Large Data Sets (Part 1 of Many)

This is the first of what will most likely be many postings related to data management and Flex. Our opening topic is a brief discussion on large data sets and how to efficiently transfer them from your application server to the client. I’m going to assume you are familiar with MXML and the components and services that are a part of the Flex runtime.

This post will refer to many examples that are found here. Instructions for installing the samples can be found in a README included in the zip.

The Problem

Our problem is simple. We need to display a lot of data, and the user does not want to wait too long for it to appear. The more data a user requests, the longer it takes for the data to display. What we need to do is a find a way to download data in pieces so that the user can view a smaller amount of data immediately and then only wait a brief amount of time as they request additional data. To keep the problem domain simple we are only going to discuss improving the actual retrieval of data. We’ll leave discussions on sorting, modification, filtering, etc. for another time.

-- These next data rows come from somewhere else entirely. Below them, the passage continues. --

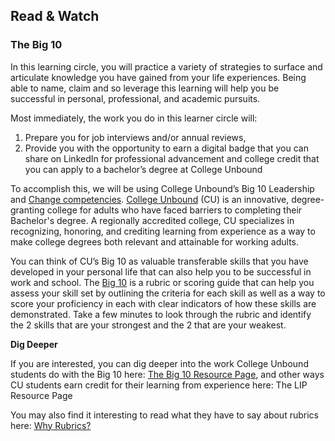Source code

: ## Read & Watch

### The Big 10

In this learning circle, you will practice a variety of strategies to surface and articulate knowledge you have gained from your life experiences. Being able to name, claim and so leverage this learning will help you be successful in personal, professional, and academic pursuits. 

Most immediately, the work you do in this learner circle will:
1. Prepare you for job interviews and/or annual reviews, 
1. Provide you with the opportunity to earn a digital badge that you can share on LinkedIn for professional advancement and college credit that you can apply to a bachelor’s degree at College Unbound

To accomplish this, we will be using  College Unbound’s Big 10 Leadership and [Change competencies](https://www.collegeunbound.org/apps/pages/index.jsp?uREC_ID=308712&type=d&pREC_ID=2165597). [College Unbound](https://www.collegeunbound.org) (CU) is an innovative, degree-granting college for adults who have faced barriers to completing their Bachelor's degree. A regionally accredited college, CU specializes in recognizing, honoring, and crediting learning from experience as a way to make college degrees both relevant and attainable for working adults. 

You can think of CU’s Big 10 as valuable transferable skills that you have developed in your personal life that can also help you to be successful in work and school.  The [Big 10](https://collegeunbound.digication.com/Big10resources/my-co-curriculars) is a rubric or scoring guide that can  help you assess your skill set  by outlining the criteria for each skill as well as a way to score your proficiency in each with clear indicators of how these skills are demonstrated.
 Take a few minutes to look through the rubric and identify  the 2 skills that are your strongest and the 2 that are your weakest.
 
 **Dig Deeper**
 
If you are interested, you can dig deeper into the work College Unbound students do with the Big 10 here: [The Big 10 Resource Page](https://collegeunbound.digication.com/Big10resources/about-me), and other ways CU students earn credit for their learning from experience here: The LIP Resource Page

 You may also find it interesting to read what they have to say about rubrics here: [Why Rubrics?](https://faculty.chass.ncsu.edu/slatta/hi216/learning/whyrubrics.html) 
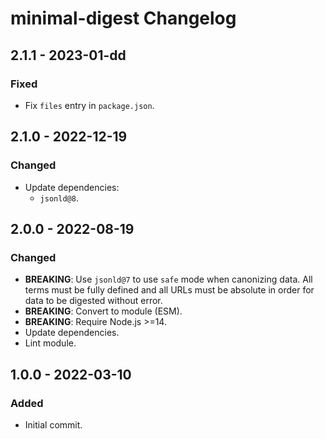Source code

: # minimal-digest Changelog

## 2.1.1 - 2023-01-dd

### Fixed
- Fix `files` entry in `package.json`.

## 2.1.0 - 2022-12-19

### Changed
- Update dependencies:
  - `jsonld@8`.

## 2.0.0 - 2022-08-19

### Changed
- **BREAKING**: Use `jsonld@7` to use `safe` mode when canonizing
  data. All terms must be fully defined and all URLs must be absolute
  in order for data to be digested without error.
- **BREAKING**: Convert to module (ESM).
- **BREAKING**: Require Node.js >=14.
- Update dependencies.
- Lint module.

## 1.0.0 - 2022-03-10

### Added
- Initial commit.
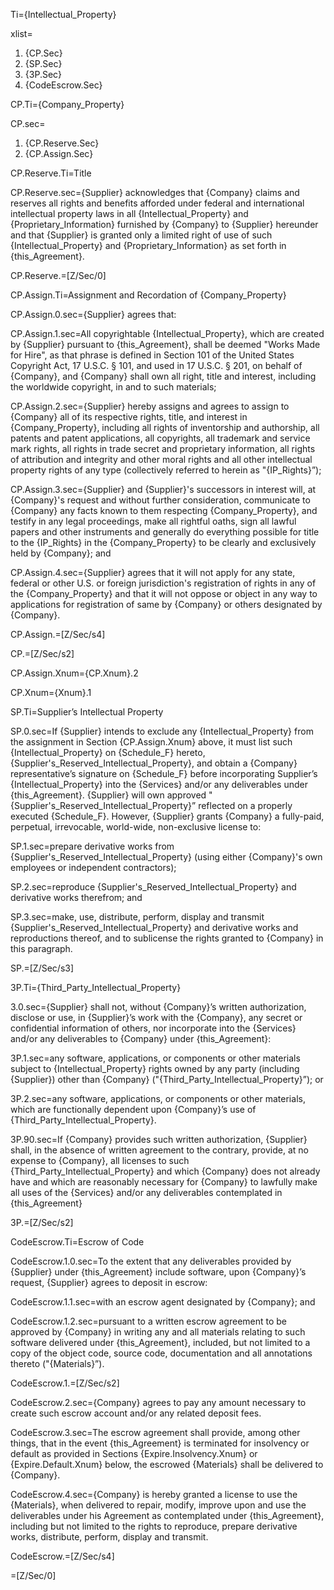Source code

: Ti={Intellectual_Property}

xlist=<ol><li>{CP.Sec}</li><li>{SP.Sec}</li><li>{3P.Sec}</li><li>{CodeEscrow.Sec}</li></ol>

CP.Ti={Company_Property}

CP.sec=<ol><li>{CP.Reserve.Sec}</li><li>{CP.Assign.Sec}</li></ol>

CP.Reserve.Ti=Title

CP.Reserve.sec={Supplier} acknowledges that {Company} claims and reserves all rights and benefits afforded under federal and international intellectual property laws in all {Intellectual_Property} and {Proprietary_Information} furnished by {Company} to {Supplier} hereunder and that {Supplier} is granted only a limited right of use of such {Intellectual_Property} and {Proprietary_Information} as set forth in {this_Agreement}.

CP.Reserve.=[Z/Sec/0]


CP.Assign.Ti=Assignment and Recordation of {Company_Property}

CP.Assign.0.sec={Supplier} agrees that:

CP.Assign.1.sec=All copyrightable {Intellectual_Property}, which are created by {Supplier} pursuant to {this_Agreement}, shall be deemed "Works Made for Hire", as that phrase is defined in Section 101 of the United States Copyright Act, 17 U.S.C. § 101, and used in 17 U.S.C. § 201, on behalf of {Company}, and {Company} shall own all right, title and interest, including the worldwide copyright, in and to such materials;

CP.Assign.2.sec={Supplier} hereby assigns and agrees to assign to {Company} all of its respective rights, title, and interest in {Company_Property}, including all rights of inventorship and authorship, all patents and patent applications, all copyrights, all trademark and service mark rights, all rights in trade secret and proprietary information, all rights of attribution and integrity and other moral rights and all other intellectual property rights of any type (collectively referred to herein as "{IP_Rights}”);

CP.Assign.3.sec={Supplier} and {Supplier}'s successors in interest will, at {Company}'s request and without further consideration, communicate to {Company} any facts known to them respecting {Company_Property}, and testify in any legal proceedings, make all rightful oaths, sign all lawful papers and other instruments and generally do everything possible for title to the {IP_Rights} in the {Company_Property} to be clearly and exclusively held by {Company}; and

CP.Assign.4.sec={Supplier} agrees that it will not apply for any state, federal or other U.S. or foreign jurisdiction's registration of rights in any of the {Company_Property} and that it will not oppose or object in any way to applications for registration of same by {Company} or others designated by {Company}.

CP.Assign.=[Z/Sec/s4]

CP.=[Z/Sec/s2]

CP.Assign.Xnum={CP.Xnum}.2

CP.Xnum={Xnum}.1


SP.Ti=Supplier’s Intellectual Property

SP.0.sec=If {Supplier} intends to exclude any {Intellectual_Property} from the assignment in Section {CP.Assign.Xnum} above, it must list such {Intellectual_Property} on {Schedule_F} hereto, {Supplier's_Reserved_Intellectual_Property}, and obtain a {Company} representative’s signature on {Schedule_F} before incorporating Supplier’s {Intellectual_Property} into the {Services} and/or any deliverables under {this_Agreement}. {Supplier} will own approved "{Supplier's_Reserved_Intellectual_Property}” reflected on a properly executed {Schedule_F}. However, {Supplier} grants {Company} a fully-paid, perpetual, irrevocable, world-wide, non-exclusive license to: 

SP.1.sec=prepare derivative works from {Supplier's_Reserved_Intellectual_Property} (using either {Company}'s own employees or independent contractors);

SP.2.sec=reproduce {Supplier's_Reserved_Intellectual_Property} and derivative works therefrom; and

SP.3.sec=make, use, distribute, perform, display and transmit {Supplier's_Reserved_Intellectual_Property} and derivative works and reproductions thereof, and to sublicense the rights granted to {Company} in this paragraph.

SP.=[Z/Sec/s3]


3P.Ti={Third_Party_Intellectual_Property}

3.0.sec={Supplier} shall not, without {Company}’s written authorization, disclose or use, in {Supplier}’s work with the {Company}, any secret or confidential information of others, nor incorporate into the {Services} and/or any deliverables to {Company} under {this_Agreement}:

3P.1.sec=any software, applications, or components or other materials subject to {Intellectual_Property} rights owned by any party (including {Supplier}) other than {Company} ("{Third_Party_Intellectual_Property}”); or

3P.2.sec=any software, applications, or components or other materials, which are functionally dependent upon {Company}’s use of {Third_Party_Intellectual_Property}.

3P.90.sec=If {Company} provides such written authorization, {Supplier} shall, in the absence of written agreement to the contrary, provide, at no expense to {Company}, all licenses to such {Third_Party_Intellectual_Property} and which {Company} does not already have and which are reasonably necessary for {Company} to lawfully make all uses of the {Services} and/or any deliverables contemplated in {this_Agreement}

3P.=[Z/Sec/s2]


CodeEscrow.Ti=Escrow of Code

CodeEscrow.1.0.sec=To the extent that any deliverables provided by {Supplier} under {this_Agreement} include software, upon {Company}’s request, {Supplier} agrees to deposit in escrow:

CodeEscrow.1.1.sec=with an escrow agent designated by {Company}; and

CodeEscrow.1.2.sec=pursuant to a written escrow agreement to be approved by {Company} in writing any and all materials relating to such software delivered under {this_Agreement}, included, but not limited to a copy of the object code, source code, documentation and all annotations thereto ("{Materials}”).

CodeEscrow.1.=[Z/Sec/s2]

CodeEscrow.2.sec={Company} agrees to pay any amount necessary to create such escrow account and/or any related deposit fees. 

CodeEscrow.3.sec=The escrow agreement shall provide, among other things, that in the event {this_Agreement} is terminated for insolvency or default as provided in Sections {Expire.Insolvency.Xnum} or {Expire.Default.Xnum} below, the escrowed {Materials} shall be delivered to {Company}.

CodeEscrow.4.sec={Company} is hereby granted a license to use the {Materials}, when delivered to repair, modify, improve upon and use the deliverables under his Agreement as contemplated under {this_Agreement}, including but not limited to the rights to reproduce, prepare derivative works, distribute, perform, display and transmit.

CodeEscrow.=[Z/Sec/s4]

=[Z/Sec/0]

Example 1 can help you visualize this problem. The data is census information that I got from The UCI KDD Archive and reduced to 20,000 records. Start by downloading a few records, perhaps 10. This doesn’t take long at all. If we increase that number to 100 the response is usually a little slower (these numbers can vary depending on your system setup, for example whether the database and application servers are on the same machine in addition to where you run the Flex app). Increase the number to 1000 and you’ll see a bigger jump. Finally 5000 and the time is becoming painful. Painful enough that an end-user might give up.


The Solution: Paging

Smarter people than I solved this problem a long time ago by displaying data in pages. A page allows the user to see a discrete number of entries, and then when ready move on to the next batch. A typical example would be a search engine. Go to your favorite search engine and notice that whenever you search for something you only have a small number of results (10 or maybe 20) before you reach the bottom and can move to the next page. Even if a search returned 3000 results I’ve personally found it unlikely to ever look at anything past the third page. So if that search engine had returned all 3000 results at once to my browser, I’d be waiting forever for it to come down over the wire and render on screen, when really I only cared about those first 30.

The Server Component

Before getting into writing paging support in Flex, let’s talk about how you retrieve pages on the server. I’ve written some very simple classes to retrieve my census data. The first is an interface (just to show that I’m thinking generically), the ValueListService. As you might have guessed, this is a very simple adaptation of the ValueListHandler described at the Sun Core J2EE Patterns site. The original ValueListHandler is treated as an Iterator which means that it must maintain state about its current position. Since my Flex application is going to do that for me, all I need from the ValueListService is the number of elements, and the ability to retrieve an arbitrary number of elements starting from a certain position. Therefore my ValueListService looks like this:

public interface ValueListService{public int getNumElements();public List getElements(int begin, int count);}

I’ve then implemented this interface using a CensusService which is capable of using a CensusDAO to retrieve the relevant data, which is populated into CensusEntryVO objects. The CensusDAO is currently only tested on MS SQLServer but the SQL is pretty standard. It’s also not very robust given that this is sample code; all exceptions are simply caught and printed. So now when the Flex client wishes to view census data it will ask the CensusService for a List of CensusEntryVOs.

The RemoteObject Tag

We’re going to use the RemoteObject tag to access the CensusService. Flex offers three data services: HTTPService, WebService, and RemoteObject. HTTPService is useful for getting information from plain XML files or perhaps servlets that serve XML. WebService is obvious, it is used to call web services which return data over the wire as XML. RemoteObject allows you to access Java objects on your application server and by default uses a binary format called AMF for efficient data transfer. Since this "article" is about transferring large amounts of data, RemoteObject is a good choice of service because of its efficient transfer mechanism. However, the concepts discussed can easily be adapted to the other services.

Explicit Paging

Our first solution follows the same idea as a search engine. Return data one page at a time and let the user request the next page. I’m going to call this technique explicit paging. The explicit paging solution is ideal for when a user requests a number of records but may only care about a specific subset rather than the entire result set. Searching is a primary example, an address book could be another. Pages do not have be to sized according to the number of records, they can meet other search criteria like last names beginning with C.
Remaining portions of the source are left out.